Why did the actor-turned-politician choose to make his announcement on "The Tonight Show with Jay Leno"?
New York Times film critic A.O. Scott said, "He doesn't look out of place with Jay Leno. Whereas if he were addressing factory workers or a rally at a suburban mall, it might, you know, be a little strange."
The actor made his announcement on "The Tonight Show" to applause and cheers. After criticizing Democratic incumbent Gray Davis, Schwarzenegger said, "This is why he needs to be recalled, and this is why I am going to run for governor of the state of California."
The "Terminator's" announcement resulted in great ratings. It was the second most watched "Tonight'' show of the year. How many press conferences do that well?
Politicians need sound bites. Schwarzenegger understands that.
"When you think of his movie roles, he is associated with very simple and memorable catch phrases, as you know -- 'Hasta la vista,' 'I'll be back,' [and] 'Consider this a divorce,' " said Scott.
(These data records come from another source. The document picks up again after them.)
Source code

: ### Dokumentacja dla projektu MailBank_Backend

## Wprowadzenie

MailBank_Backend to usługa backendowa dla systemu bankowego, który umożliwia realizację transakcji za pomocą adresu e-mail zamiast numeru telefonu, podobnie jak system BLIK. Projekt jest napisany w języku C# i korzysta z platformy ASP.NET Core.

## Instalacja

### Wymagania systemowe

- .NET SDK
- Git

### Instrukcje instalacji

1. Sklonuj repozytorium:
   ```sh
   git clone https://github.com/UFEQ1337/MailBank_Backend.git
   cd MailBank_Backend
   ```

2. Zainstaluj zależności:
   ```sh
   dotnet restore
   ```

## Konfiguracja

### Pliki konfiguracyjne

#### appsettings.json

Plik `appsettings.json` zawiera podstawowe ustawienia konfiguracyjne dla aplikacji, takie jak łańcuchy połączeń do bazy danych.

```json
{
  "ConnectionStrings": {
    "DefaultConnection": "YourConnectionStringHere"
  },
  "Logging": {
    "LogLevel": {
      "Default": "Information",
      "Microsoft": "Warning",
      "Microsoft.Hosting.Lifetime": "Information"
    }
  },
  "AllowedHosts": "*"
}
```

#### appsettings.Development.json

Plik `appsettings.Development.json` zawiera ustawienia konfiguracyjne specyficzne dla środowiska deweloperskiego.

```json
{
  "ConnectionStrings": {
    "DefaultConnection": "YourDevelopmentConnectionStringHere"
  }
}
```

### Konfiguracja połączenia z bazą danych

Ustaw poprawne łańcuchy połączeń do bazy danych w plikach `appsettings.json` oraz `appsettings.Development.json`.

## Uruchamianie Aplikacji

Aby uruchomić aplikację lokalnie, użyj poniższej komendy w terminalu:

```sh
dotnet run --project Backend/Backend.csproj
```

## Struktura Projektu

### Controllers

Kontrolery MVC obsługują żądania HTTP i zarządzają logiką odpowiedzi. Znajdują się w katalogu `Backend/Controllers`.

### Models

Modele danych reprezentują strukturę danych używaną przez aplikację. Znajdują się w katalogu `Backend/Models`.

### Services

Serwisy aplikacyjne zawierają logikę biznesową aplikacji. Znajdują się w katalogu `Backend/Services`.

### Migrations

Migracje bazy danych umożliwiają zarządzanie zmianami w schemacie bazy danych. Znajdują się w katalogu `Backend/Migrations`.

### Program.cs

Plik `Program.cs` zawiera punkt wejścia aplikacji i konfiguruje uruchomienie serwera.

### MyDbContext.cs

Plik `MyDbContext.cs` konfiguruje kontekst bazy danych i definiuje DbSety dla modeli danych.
Here's the political version of his memorable catch phrases:
"Do your job for the people and do it well or otherwise you are out. Hasta la vista, baby ... I can promise you that when I go to Sacramento I will pump up Sacramento. Trust me," Schwarzenegger said on "The Tonight Show."
Is it politics or is it show business? The voters may not care.
"[He's an] all around great guy and is very brilliant in his movies. And I think he is going to take that and bring it into some real world situations we are going through right now," said one California voter.
Can you turn box office appeal into voter appeal? We'll find out soon.
But for now, it was the perfect premiere and a made-in-Hollywood political Play of the Week.
Two weeks ago, U.S. Rep. Darrell Issa from San Diego County got the Play of the Week for engineering the California recall -- with more than a million dollars of his own money.
This week, the Republican congressman looked like the loser of the week, as he tearfully announced he wouldn't run.